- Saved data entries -
#####
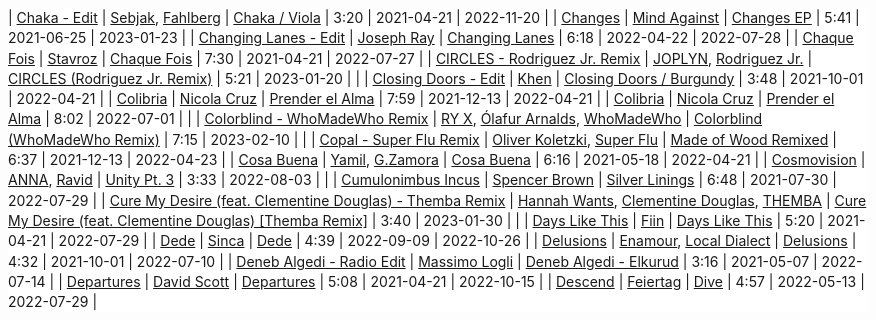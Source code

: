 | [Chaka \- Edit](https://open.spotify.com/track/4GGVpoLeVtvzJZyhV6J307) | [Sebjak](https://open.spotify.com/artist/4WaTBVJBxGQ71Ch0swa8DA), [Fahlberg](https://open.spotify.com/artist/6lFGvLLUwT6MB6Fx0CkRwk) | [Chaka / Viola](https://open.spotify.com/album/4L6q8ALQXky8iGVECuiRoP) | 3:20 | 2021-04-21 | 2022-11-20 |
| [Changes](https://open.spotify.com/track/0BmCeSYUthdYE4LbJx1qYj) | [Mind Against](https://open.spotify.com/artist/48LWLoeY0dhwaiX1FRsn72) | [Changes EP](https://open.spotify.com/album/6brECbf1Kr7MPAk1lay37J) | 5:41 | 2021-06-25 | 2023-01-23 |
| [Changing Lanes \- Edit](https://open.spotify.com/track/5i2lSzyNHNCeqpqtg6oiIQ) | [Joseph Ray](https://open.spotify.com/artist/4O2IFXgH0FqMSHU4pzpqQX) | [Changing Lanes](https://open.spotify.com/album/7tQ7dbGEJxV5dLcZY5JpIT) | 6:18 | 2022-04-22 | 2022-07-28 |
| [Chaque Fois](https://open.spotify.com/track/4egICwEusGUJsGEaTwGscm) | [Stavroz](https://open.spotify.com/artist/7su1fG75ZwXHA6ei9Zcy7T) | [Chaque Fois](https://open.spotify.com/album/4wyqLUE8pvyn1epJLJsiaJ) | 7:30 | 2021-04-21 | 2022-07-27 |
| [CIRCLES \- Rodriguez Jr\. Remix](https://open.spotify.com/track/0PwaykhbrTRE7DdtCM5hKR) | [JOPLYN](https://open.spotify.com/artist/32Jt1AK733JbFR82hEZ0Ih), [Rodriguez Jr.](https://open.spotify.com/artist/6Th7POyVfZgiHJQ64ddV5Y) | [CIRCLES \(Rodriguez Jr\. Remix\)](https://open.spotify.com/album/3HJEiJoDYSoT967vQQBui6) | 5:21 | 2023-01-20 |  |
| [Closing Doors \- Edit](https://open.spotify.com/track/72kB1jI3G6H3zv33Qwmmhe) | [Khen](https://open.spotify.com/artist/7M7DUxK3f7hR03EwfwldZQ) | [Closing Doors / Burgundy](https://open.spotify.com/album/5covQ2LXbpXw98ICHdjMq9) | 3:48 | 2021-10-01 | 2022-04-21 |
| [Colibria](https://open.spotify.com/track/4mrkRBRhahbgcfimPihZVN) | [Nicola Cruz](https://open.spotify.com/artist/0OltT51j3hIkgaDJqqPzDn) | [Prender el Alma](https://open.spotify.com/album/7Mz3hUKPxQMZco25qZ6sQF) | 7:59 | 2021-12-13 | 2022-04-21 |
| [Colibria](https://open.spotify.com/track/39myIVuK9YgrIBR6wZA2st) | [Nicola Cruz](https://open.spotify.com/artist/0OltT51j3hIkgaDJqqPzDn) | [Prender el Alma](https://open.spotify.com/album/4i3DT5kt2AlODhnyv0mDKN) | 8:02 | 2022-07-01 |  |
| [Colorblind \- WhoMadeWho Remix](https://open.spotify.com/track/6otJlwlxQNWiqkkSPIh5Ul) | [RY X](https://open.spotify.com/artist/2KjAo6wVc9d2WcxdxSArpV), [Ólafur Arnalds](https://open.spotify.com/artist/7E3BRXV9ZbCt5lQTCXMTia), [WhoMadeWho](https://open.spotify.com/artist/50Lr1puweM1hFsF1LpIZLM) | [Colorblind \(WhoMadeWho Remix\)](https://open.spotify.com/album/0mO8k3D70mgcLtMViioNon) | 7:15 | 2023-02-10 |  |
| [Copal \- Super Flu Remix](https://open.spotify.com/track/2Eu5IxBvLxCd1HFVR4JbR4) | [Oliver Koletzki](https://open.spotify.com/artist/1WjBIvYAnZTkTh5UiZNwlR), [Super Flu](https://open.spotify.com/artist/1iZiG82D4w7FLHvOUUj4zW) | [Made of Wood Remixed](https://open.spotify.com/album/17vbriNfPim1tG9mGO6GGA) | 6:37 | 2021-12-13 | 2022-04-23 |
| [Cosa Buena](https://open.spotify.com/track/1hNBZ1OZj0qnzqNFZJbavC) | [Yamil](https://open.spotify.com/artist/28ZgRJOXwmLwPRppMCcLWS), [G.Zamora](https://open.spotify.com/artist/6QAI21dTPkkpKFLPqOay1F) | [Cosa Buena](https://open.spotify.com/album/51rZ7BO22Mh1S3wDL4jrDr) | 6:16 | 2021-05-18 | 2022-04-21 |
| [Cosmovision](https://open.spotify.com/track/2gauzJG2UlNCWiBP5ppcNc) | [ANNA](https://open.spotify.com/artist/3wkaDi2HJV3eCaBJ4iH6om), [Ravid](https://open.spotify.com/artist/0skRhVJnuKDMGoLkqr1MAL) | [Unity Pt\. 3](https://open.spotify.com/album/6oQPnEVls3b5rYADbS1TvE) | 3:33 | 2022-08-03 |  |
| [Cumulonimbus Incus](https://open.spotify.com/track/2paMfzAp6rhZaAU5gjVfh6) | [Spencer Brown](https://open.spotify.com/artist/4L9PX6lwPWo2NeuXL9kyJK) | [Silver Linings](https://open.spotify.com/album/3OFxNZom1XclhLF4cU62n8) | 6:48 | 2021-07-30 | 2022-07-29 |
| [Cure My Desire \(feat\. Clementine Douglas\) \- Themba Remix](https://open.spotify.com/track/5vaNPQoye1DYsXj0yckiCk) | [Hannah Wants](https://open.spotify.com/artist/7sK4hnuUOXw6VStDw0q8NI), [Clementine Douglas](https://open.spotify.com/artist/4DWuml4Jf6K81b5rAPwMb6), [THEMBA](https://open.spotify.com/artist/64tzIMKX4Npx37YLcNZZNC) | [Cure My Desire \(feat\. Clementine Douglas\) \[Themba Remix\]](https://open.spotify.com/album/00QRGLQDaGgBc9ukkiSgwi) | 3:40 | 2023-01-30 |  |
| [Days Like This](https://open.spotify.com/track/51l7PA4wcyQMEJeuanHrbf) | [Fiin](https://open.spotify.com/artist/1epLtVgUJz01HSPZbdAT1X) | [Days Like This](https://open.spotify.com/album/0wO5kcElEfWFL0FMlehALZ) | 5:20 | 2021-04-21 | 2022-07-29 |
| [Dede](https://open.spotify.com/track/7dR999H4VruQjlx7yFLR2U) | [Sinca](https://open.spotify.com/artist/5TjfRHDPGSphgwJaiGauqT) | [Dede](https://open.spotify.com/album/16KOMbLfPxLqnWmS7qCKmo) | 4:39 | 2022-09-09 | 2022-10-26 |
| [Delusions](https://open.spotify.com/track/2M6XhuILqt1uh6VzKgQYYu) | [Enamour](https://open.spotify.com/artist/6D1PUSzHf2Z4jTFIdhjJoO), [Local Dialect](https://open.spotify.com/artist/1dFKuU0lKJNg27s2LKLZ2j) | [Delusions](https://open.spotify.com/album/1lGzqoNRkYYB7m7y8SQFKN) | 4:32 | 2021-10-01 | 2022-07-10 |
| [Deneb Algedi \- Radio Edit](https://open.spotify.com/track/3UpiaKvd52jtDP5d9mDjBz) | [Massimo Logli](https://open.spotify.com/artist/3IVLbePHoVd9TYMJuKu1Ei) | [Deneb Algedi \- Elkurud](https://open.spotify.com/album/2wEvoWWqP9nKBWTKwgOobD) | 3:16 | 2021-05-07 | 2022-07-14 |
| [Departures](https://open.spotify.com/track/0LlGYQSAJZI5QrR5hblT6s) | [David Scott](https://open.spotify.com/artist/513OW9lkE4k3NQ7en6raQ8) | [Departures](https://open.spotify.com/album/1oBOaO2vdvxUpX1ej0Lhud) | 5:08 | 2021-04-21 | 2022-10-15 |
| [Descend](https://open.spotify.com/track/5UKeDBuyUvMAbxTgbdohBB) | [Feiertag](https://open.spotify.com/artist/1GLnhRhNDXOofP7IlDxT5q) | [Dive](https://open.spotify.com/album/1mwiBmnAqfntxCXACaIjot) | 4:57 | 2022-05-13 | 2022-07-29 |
#####
- Problem details -
Set down again, word for word, the stretch of records from the line with "2021-10-01 | 2022-04-21 |" to the line with "2021-05-18 | 2022-04-21 |", both of those lines included.

- Solution below -
| [Closing Doors \- Edit](https://open.spotify.com/track/72kB1jI3G6H3zv33Qwmmhe) | [Khen](https://open.spotify.com/artist/7M7DUxK3f7hR03EwfwldZQ) | [Closing Doors / Burgundy](https://open.spotify.com/album/5covQ2LXbpXw98ICHdjMq9) | 3:48 | 2021-10-01 | 2022-04-21 |
| [Colibria](https://open.spotify.com/track/4mrkRBRhahbgcfimPihZVN) | [Nicola Cruz](https://open.spotify.com/artist/0OltT51j3hIkgaDJqqPzDn) | [Prender el Alma](https://open.spotify.com/album/7Mz3hUKPxQMZco25qZ6sQF) | 7:59 | 2021-12-13 | 2022-04-21 |
| [Colibria](https://open.spotify.com/track/39myIVuK9YgrIBR6wZA2st) | [Nicola Cruz](https://open.spotify.com/artist/0OltT51j3hIkgaDJqqPzDn) | [Prender el Alma](https://open.spotify.com/album/4i3DT5kt2AlODhnyv0mDKN) | 8:02 | 2022-07-01 |  |
| [Colorblind \- WhoMadeWho Remix](https://open.spotify.com/track/6otJlwlxQNWiqkkSPIh5Ul) | [RY X](https://open.spotify.com/artist/2KjAo6wVc9d2WcxdxSArpV), [Ólafur Arnalds](https://open.spotify.com/artist/7E3BRXV9ZbCt5lQTCXMTia), [WhoMadeWho](https://open.spotify.com/artist/50Lr1puweM1hFsF1LpIZLM) | [Colorblind \(WhoMadeWho Remix\)](https://open.spotify.com/album/0mO8k3D70mgcLtMViioNon) | 7:15 | 2023-02-10 |  |
| [Copal \- Super Flu Remix](https://open.spotify.com/track/2Eu5IxBvLxCd1HFVR4JbR4) | [Oliver Koletzki](https://open.spotify.com/artist/1WjBIvYAnZTkTh5UiZNwlR), [Super Flu](https://open.spotify.com/artist/1iZiG82D4w7FLHvOUUj4zW) | [Made of Wood Remixed](https://open.spotify.com/album/17vbriNfPim1tG9mGO6GGA) | 6:37 | 2021-12-13 | 2022-04-23 |
| [Cosa Buena](https://open.spotify.com/track/1hNBZ1OZj0qnzqNFZJbavC) | [Yamil](https://open.spotify.com/artist/28ZgRJOXwmLwPRppMCcLWS), [G.Zamora](https://open.spotify.com/artist/6QAI21dTPkkpKFLPqOay1F) | [Cosa Buena](https://open.spotify.com/album/51rZ7BO22Mh1S3wDL4jrDr) | 6:16 | 2021-05-18 | 2022-04-21 |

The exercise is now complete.